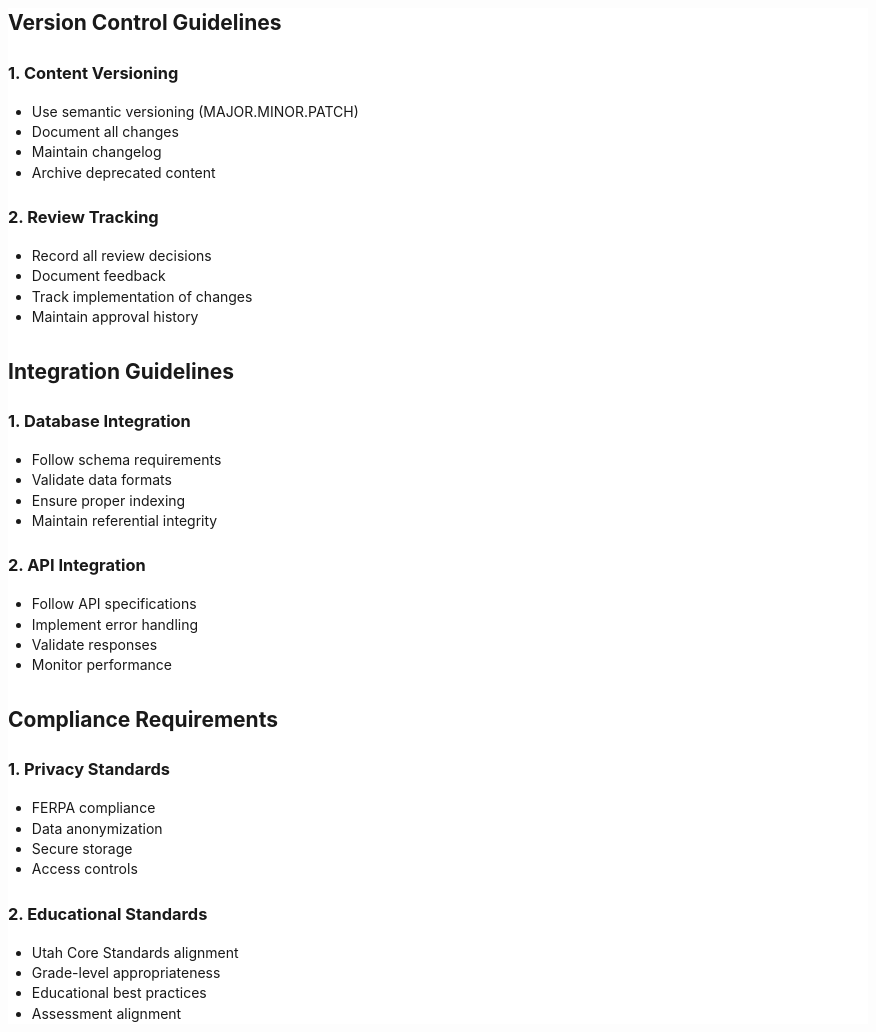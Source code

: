 ## Version Control Guidelines

### 1. Content Versioning
- Use semantic versioning (MAJOR.MINOR.PATCH)
- Document all changes
- Maintain changelog
- Archive deprecated content

### 2. Review Tracking
- Record all review decisions
- Document feedback
- Track implementation of changes
- Maintain approval history

## Integration Guidelines

### 1. Database Integration
- Follow schema requirements
- Validate data formats
- Ensure proper indexing
- Maintain referential integrity

### 2. API Integration
- Follow API specifications
- Implement error handling
- Validate responses
- Monitor performance

## Compliance Requirements

### 1. Privacy Standards
- FERPA compliance
- Data anonymization
- Secure storage
- Access controls

### 2. Educational Standards
- Utah Core Standards alignment
- Grade-level appropriateness
- Educational best practices
- Assessment alignment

==========

### [Task instructions]
List every line above that holds the word "Validate".

### [Exercise output]
- Validate data formats
- Validate responses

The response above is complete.